La défense des réseaux sociaux

 

Amis de la collaboration dans la résistance, Bonjour !

Qu’est-ce que j’entends ?!!! Qu’est-ce que j’entends ?!!!

De quoi est-ce qu’on accuse-t-on… les réseaux sociaux ?

 

Auriez-vous un web de retard ?

Quoique ! Quoique : 10049, 7133, ça vous parle, Monsieur le procureur ? Ce sont vos nombres d’abonnés et de followers sur Linkedin et Twitter ! J’ignore pour Facebook, n’étant pas de vos amis partout à la fois, mais je vous fais confiance ! Vous êtes tant addict à votre klout ! Avec un « t », comme dans le chti bilout !

 

Mesdames et Messieurs les jurés, par quel moyen croyez-vous que ceux qui crachent aujourd’hui dans la soupe, ont construit leur propre personnal branling - branding ?

 

Sans les réseaux sociaux, sous la robe austère de la justice qui limbe le procureur – dixit lui-même – y aurait-il grand-chose à brander ? A brandir ? D’ailleurs je vous le demande, Monsieur le procureur, brandez-vous encore ?

 

Vous-mêmes, Monsieur le président, vous bloguez complètement sur cette question ! Si ! Si ! Vous bloguez ! Vous vous payez de billets sonnants… et pas trébuchants du tout tant vous les évrivez avec talent !

 

Ce que je veux signifier, Mesdames et Messieurs les jurés, c’est que quelles que soient les critiques, parfois légitimes, que vous avez entendu ce soir, les réseaux sociaux sont qu’on le veuille ou non, devenus incontournables ! Et que le Procureur et le Président en sont la démonstration in persona !

 

Bon ! Elargissons notre point vue ! Et par la même occasion élargissons aussi les prévenus !

 

Reprenons plus sérieusement : Vous avez entendu les chiffres ! 42% des habitants de la planète sont actifs sur les réseaux sociaux (soit 3,2 milliards de personnes). En France, on compte 58% de socionautes (soit 38 millions d’individus), qui passent en moyenne 1h22 par jour sur au moins 2 réseaux sociaux. 87 % des marketeurs en entreprise y sont actifs. Difficile donc de négliger le phénomène d’un revers… de parquet !

 

Faire le procès des réseaux sociaux, sous le fallacieux prétexte d’esprit de meute, c’est faire le procès des grandes surfaces : tout le monde les critique… et tout le monde y court ! Pourquoi ? Parce que même s’il arrive que l’on se fasse abuser par de la merde en barquette, la plupart des gens y trouvent aussi, avec une grande facilité d’accès et une grande variété, les choses dont ils ont besoin pour se nourrir. Il n’y a pas plus de bêtises sur YouTube ou sur Vimeo que sur 200 chaînes de la TNT et du câble.

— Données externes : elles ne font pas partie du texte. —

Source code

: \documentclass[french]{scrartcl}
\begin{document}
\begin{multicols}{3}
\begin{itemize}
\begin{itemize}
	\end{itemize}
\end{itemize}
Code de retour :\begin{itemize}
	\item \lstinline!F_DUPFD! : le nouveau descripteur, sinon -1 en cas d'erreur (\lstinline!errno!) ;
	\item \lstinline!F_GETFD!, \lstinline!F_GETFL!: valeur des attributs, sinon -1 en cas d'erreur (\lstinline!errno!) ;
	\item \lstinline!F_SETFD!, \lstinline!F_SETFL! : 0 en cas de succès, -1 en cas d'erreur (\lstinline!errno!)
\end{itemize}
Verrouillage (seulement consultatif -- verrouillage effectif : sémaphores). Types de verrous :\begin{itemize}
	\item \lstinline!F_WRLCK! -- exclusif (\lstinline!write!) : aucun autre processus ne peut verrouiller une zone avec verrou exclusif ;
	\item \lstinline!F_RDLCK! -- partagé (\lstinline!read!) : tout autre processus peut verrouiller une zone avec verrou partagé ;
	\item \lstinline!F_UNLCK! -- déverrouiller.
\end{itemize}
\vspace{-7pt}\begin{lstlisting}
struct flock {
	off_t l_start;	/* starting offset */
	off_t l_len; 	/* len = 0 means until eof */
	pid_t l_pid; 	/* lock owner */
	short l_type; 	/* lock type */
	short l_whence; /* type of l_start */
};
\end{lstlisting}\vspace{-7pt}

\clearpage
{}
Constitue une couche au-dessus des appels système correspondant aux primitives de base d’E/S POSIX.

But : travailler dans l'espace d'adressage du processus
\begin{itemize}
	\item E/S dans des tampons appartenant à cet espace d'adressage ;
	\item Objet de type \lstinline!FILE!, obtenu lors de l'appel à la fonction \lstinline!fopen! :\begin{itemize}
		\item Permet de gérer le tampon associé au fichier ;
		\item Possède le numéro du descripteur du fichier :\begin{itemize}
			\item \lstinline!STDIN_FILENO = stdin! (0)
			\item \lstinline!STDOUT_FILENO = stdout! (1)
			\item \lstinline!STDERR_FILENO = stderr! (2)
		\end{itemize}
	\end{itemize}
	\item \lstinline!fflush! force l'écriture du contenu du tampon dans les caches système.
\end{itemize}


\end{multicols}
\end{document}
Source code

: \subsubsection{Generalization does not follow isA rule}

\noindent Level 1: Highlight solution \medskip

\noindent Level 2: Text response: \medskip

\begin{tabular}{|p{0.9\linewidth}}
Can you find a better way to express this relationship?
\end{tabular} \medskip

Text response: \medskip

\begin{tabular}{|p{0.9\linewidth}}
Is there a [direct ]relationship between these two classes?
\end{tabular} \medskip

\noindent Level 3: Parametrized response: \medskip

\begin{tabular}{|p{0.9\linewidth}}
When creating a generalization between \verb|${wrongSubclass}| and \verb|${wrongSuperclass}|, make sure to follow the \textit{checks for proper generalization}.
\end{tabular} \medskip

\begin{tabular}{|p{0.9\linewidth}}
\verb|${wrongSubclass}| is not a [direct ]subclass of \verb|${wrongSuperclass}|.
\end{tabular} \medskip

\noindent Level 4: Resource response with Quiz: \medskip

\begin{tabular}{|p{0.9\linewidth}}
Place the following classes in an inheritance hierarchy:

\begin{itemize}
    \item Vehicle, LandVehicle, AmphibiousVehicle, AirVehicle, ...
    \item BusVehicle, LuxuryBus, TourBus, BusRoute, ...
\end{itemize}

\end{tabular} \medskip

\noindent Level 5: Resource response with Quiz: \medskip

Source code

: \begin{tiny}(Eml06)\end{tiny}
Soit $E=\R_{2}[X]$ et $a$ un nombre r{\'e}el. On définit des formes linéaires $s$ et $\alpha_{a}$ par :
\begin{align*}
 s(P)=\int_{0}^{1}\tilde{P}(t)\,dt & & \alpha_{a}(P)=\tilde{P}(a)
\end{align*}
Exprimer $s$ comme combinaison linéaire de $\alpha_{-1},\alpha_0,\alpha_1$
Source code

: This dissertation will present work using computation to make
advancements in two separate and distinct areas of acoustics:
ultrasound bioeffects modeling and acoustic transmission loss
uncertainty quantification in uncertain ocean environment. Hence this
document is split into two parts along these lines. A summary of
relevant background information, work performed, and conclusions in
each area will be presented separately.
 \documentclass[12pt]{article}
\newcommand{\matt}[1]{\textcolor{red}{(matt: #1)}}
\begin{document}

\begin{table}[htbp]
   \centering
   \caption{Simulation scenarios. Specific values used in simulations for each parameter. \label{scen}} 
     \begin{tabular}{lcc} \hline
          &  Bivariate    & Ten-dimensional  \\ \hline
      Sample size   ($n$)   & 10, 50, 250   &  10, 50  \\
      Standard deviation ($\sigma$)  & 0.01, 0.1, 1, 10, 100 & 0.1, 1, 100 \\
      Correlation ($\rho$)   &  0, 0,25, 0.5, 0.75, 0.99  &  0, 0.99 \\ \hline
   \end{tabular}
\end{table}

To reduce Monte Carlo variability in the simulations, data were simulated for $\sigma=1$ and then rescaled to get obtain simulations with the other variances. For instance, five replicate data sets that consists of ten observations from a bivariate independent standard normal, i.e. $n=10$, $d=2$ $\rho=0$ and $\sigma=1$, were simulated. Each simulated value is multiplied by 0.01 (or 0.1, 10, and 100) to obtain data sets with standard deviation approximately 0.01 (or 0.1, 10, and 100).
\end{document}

Et il y a des choses vraiment bien et belles qu’on n’aurait jamais vu sans les réseaux, parce qu’au moins là elles n’ont pas été obligées de passer sous les fourches caudines des instances officielles du commerce et des marchands de culture !

 

Mesdames et messieurs les jurés, ne vous laissez pas influencer par ces résidus réactionnaires : ils conspuent les réseaux sociaux, mais ce ne sont que des zéros associaux ! C’est cela quand on passe du tendance au tendancieux ! Vous savez que c’est une grande constante de l’Histoire ! Il s’est trouvé des gens pour dénoncer les dangers de l’électricité ; il s’est trouvé des gens pour dénoncer les dangers du téléphone, puis de la télévision, de l’ordinateur, etc…. et aujourd’hui des réseaux sociaux !

 

Les RS ne sont que le reflet de notre société. Sauf que pour une fois on peut se faire une idée assez juste de l’état de cette société. Oui, oui : nombre d’internautes sont des crétins, à l’instar des spectateurs des médias audiovisuels à qui l’on fait croire que leur avis compte, ou des addicts du mail qui confondent message et commérage, communication et processus mental diarrhéïque. C’est la colique… ( ?) non, pardon : c’est là qu’est l’hic dans le mail !

 

Ce ne sont pas les Réseaux qui ont créé l’inculture ! Ils n’en sont que le reflet !

 

Cela dit, je connais des érudits, des sachiants – des sachants qui ont aussi peu de vraie culture que les barbouzes du buzz de nos réseaux sociaux. La vraie culture consiste à être capable d’attribuer à chaque chose et à chaque information le degré de certitude qui lui convient !

 

Les réseaux ne sont pour nous tous ici qu’un outil ! Mesdames et messieurs les jurés, si je prends un marteau pour frapper violemment Monsieur le Procureur, ainsi que le bon sens m’y invite, allez-vous accuser le marteau ? Et si en le faisant je me tape sur les doigts, parce qu’il faut bien le maintenir, vais-je maudire le marteau ou ma maladresse ?

 

S’il y a un procès à faire, c’est celui des mauvais usages, et non celui du progrès incontestable que représente la possibilité même d’un réseau que l’on peut à bon droit qualifier de social !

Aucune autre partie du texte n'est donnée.